We celebrated a new year of Page Turners with a change in location this month. Due to renovations at the Central Library, the group met at the North Garland Branch Library, where we will continue to meet through part of the spring.

This month we read Charles Frazier’s Cold Mountain, which received a bit of a cool reception. Several group members enjoyed the book, seven gave it a thumbs up vote, but these reactions were tempered by an equal number of readers who either voted thumbs down, three, or sideways, four. We also had a few members abstain from voting pending completion.

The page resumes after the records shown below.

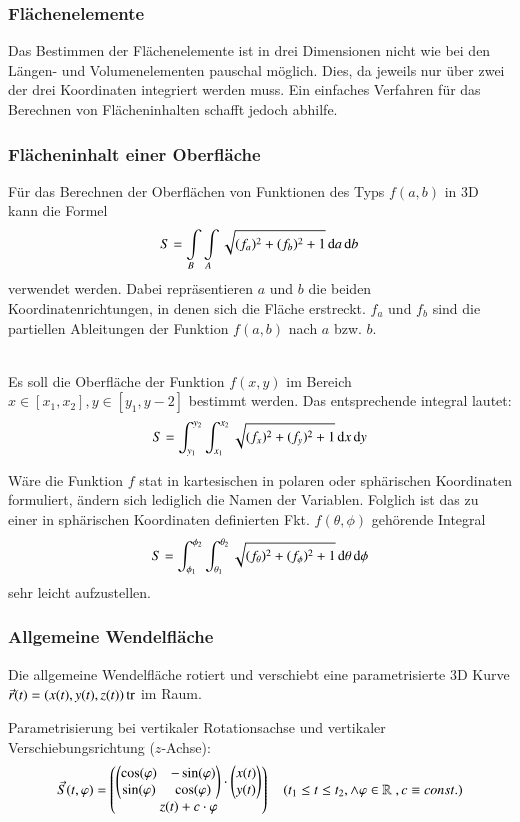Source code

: \subsubsection{Flächenelemente}
Das Bestimmen der Flächenelemente ist in drei Dimensionen nicht wie bei den Längen- und Volumenelementen pauschal möglich.
Dies, da jeweils nur über zwei der drei Koordinaten integriert werden muss.
Ein einfaches Verfahren für das Berechnen von Flächeninhalten schafft jedoch abhilfe.
\subsubsection{Flächeninhalt einer Oberfläche}
Für das Berechnen der Oberflächen von Funktionen des Typs $f(a, b)$ in 3D kann die Formel
$$ S = \int\limits_{B} \int\limits_{A} \sqrt{(f_{a})^2 + (f_{b})^2 + 1} \mathop{} \! \mathrm{d} a \mathop{} \! \mathrm{d} b $$
verwendet werden. Dabei repräsentieren $a$ und $b$ die beiden Koordinatenrichtungen, in denen sich die Fläche erstreckt.
$f_a$ und $f_b$ sind die partiellen Ableitungen der Funktion $f(a, b)$ nach $a$ bzw. $b$.
\medskip

\\
Es soll die Oberfläche der Funktion $ f(x, y) $ im Bereich $ x \in [x_1, x_2], y \in [y_1, y-2] $ bestimmt werden.
Das entsprechende integral lautet:
$$ S = \int_{y_1}^{y_2} \int_{x_1}^{x_2} \sqrt{(f_{x})^2 + (f_{y})^2 + 1} \mathop{} \! \mathrm{d} x \mathop{} \! \mathrm{d} y $$

Wäre die Funktion $f$ stat in kartesischen in polaren oder sphärischen Koordinaten formuliert, ändern sich lediglich die Namen der Variablen. 
Folglich ist das zu einer in sphärischen Koordinaten definierten Fkt. $f(\theta, \phi)$ gehörende Integral
$$ S = \int_{\phi_1}^{\phi_2} \int_{\theta_1}^{\theta_2} \sqrt{(f_{\theta})^2 + (f_{\phi})^2 + 1} \mathop{} \! \mathrm{d} \theta \mathop{} \! \mathrm{d} \phi $$
sehr leicht aufzustellen.


\subsubsection{Allgemeine Wendelfläche}
Die allgemeine Wendelfläche rotiert und verschiebt eine parametrisierte 3D Kurve $\vec{r}(t) = (x(t), y(t), z(t))\operatorname{tr}$ im Raum.

Parametrisierung bei vertikaler Rotationsachse und vertikaler Verschiebungsrichtung ($z$-Achse):
\[
    \vec{S}(t, \varphi) = \begin{pmatrix}
        \begin{pmatrix}
            \cos(\varphi) & -\sin(\varphi)\\
            \sin(\varphi) & \cos(\varphi)
        \end{pmatrix}
        \cdot \begin{pmatrix}
            x(t)\\
            y(t)
        \end{pmatrix}\\
        z(t) + c \cdot \varphi
    \end{pmatrix}
    \quad (t_1 \leq t \leq t_2, \land \varphi \in \mathbb{R}\;, c \equiv const.)
\]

The group was split over two different ways of defining the novel. One faction saw it as a love story consisting of two tales of survival. The other section described the novel as primarily a story of war. Personally, I found Cold Mountain to be a bit of both. The novel took place during the Civil War and many of its characters are soldiers, some with haunting memories of the fighting. However, apart from some of Inman’s recollections, readers did not encounter many scenes of battle. The bulk of the story detailed his sweetheart, Ada’s attempts to survive on her family’s farm and his own efforts to walk back to her, wounded in more ways than one.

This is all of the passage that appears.